Start of Dataset

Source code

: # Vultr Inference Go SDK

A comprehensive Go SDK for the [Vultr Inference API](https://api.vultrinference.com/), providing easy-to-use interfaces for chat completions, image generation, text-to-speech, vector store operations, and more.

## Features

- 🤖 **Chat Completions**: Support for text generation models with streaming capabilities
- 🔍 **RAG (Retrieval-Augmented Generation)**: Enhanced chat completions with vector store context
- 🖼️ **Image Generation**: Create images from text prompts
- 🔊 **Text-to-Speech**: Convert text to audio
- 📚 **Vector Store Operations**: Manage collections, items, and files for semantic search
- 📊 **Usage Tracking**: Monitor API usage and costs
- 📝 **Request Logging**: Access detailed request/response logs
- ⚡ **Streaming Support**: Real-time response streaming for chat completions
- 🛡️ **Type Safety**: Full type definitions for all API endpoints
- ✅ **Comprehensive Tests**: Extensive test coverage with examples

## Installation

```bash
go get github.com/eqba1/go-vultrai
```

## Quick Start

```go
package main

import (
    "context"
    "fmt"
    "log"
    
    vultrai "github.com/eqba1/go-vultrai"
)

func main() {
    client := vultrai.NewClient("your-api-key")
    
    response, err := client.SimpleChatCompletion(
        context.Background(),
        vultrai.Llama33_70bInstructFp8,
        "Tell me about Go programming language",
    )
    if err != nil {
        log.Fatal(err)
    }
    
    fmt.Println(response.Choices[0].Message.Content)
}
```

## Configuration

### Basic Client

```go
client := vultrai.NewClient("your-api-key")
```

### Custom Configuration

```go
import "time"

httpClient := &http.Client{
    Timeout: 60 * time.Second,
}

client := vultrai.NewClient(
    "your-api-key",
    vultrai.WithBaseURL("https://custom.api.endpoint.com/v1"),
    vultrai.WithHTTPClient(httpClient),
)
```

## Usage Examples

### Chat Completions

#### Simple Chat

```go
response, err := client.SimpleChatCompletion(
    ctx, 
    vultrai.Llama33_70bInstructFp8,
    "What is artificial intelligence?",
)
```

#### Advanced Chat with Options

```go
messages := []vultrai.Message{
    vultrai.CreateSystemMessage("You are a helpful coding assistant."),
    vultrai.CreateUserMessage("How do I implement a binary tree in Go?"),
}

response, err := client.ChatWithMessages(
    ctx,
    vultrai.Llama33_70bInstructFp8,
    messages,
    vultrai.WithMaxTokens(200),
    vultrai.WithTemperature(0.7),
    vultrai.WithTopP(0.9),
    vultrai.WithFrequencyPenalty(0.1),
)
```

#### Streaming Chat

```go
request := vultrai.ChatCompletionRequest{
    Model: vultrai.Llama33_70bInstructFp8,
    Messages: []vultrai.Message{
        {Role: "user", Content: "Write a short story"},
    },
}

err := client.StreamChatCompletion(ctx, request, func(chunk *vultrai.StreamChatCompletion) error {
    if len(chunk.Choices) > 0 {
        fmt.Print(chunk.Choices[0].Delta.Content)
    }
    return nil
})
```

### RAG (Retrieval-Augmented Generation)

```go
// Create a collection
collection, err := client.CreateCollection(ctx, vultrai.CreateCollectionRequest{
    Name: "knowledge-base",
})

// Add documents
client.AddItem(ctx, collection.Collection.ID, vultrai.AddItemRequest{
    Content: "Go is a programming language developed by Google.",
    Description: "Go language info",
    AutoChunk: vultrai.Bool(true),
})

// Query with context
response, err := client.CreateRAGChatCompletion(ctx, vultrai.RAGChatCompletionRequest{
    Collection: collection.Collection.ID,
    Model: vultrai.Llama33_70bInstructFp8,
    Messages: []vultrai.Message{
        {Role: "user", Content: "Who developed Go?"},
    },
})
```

End of Dataset

### Directions for this task
Set down all of the data above, word for word.

### Your response
Source code

: # Vultr Inference Go SDK

A comprehensive Go SDK for the [Vultr Inference API](https://api.vultrinference.com/), providing easy-to-use interfaces for chat completions, image generation, text-to-speech, vector store operations, and more.

## Features

- 🤖 **Chat Completions**: Support for text generation models with streaming capabilities
- 🔍 **RAG (Retrieval-Augmented Generation)**: Enhanced chat completions with vector store context
- 🖼️ **Image Generation**: Create images from text prompts
- 🔊 **Text-to-Speech**: Convert text to audio
- 📚 **Vector Store Operations**: Manage collections, items, and files for semantic search
- 📊 **Usage Tracking**: Monitor API usage and costs
- 📝 **Request Logging**: Access detailed request/response logs
- ⚡ **Streaming Support**: Real-time response streaming for chat completions
- 🛡️ **Type Safety**: Full type definitions for all API endpoints
- ✅ **Comprehensive Tests**: Extensive test coverage with examples

## Installation

```bash
go get github.com/eqba1/go-vultrai
```

## Quick Start

```go
package main

import (
    "context"
    "fmt"
    "log"
    
    vultrai "github.com/eqba1/go-vultrai"
)

func main() {
    client := vultrai.NewClient("your-api-key")
    
    response, err := client.SimpleChatCompletion(
        context.Background(),
        vultrai.Llama33_70bInstructFp8,
        "Tell me about Go programming language",
    )
    if err != nil {
        log.Fatal(err)
    }
    
    fmt.Println(response.Choices[0].Message.Content)
}
```

## Configuration

### Basic Client

```go
client := vultrai.NewClient("your-api-key")
```

### Custom Configuration

```go
import "time"

httpClient := &http.Client{
    Timeout: 60 * time.Second,
}

client := vultrai.NewClient(
    "your-api-key",
    vultrai.WithBaseURL("https://custom.api.endpoint.com/v1"),
    vultrai.WithHTTPClient(httpClient),
)
```

## Usage Examples

### Chat Completions

#### Simple Chat

```go
response, err := client.SimpleChatCompletion(
    ctx, 
    vultrai.Llama33_70bInstructFp8,
    "What is artificial intelligence?",
)
```

#### Advanced Chat with Options

```go
messages := []vultrai.Message{
    vultrai.CreateSystemMessage("You are a helpful coding assistant."),
    vultrai.CreateUserMessage("How do I implement a binary tree in Go?"),
}

response, err := client.ChatWithMessages(
    ctx,
    vultrai.Llama33_70bInstructFp8,
    messages,
    vultrai.WithMaxTokens(200),
    vultrai.WithTemperature(0.7),
    vultrai.WithTopP(0.9),
    vultrai.WithFrequencyPenalty(0.1),
)
```

#### Streaming Chat

```go
request := vultrai.ChatCompletionRequest{
    Model: vultrai.Llama33_70bInstructFp8,
    Messages: []vultrai.Message{
        {Role: "user", Content: "Write a short story"},
    },
}

err := client.StreamChatCompletion(ctx, request, func(chunk *vultrai.StreamChatCompletion) error {
    if len(chunk.Choices) > 0 {
        fmt.Print(chunk.Choices[0].Delta.Content)
    }
    return nil
})
```

### RAG (Retrieval-Augmented Generation)

```go
// Create a collection
collection, err := client.CreateCollection(ctx, vultrai.CreateCollectionRequest{
    Name: "knowledge-base",
})

// Add documents
client.AddItem(ctx, collection.Collection.ID, vultrai.AddItemRequest{
    Content: "Go is a programming language developed by Google.",
    Description: "Go language info",
    AutoChunk: vultrai.Bool(true),
})

// Query with context
response, err := client.CreateRAGChatCompletion(ctx, vultrai.RAGChatCompletionRequest{
    Collection: collection.Collection.ID,
    Model: vultrai.Llama33_70bInstructFp8,
    Messages: []vultrai.Message{
        {Role: "user", Content: "Who developed Go?"},
    },
})
```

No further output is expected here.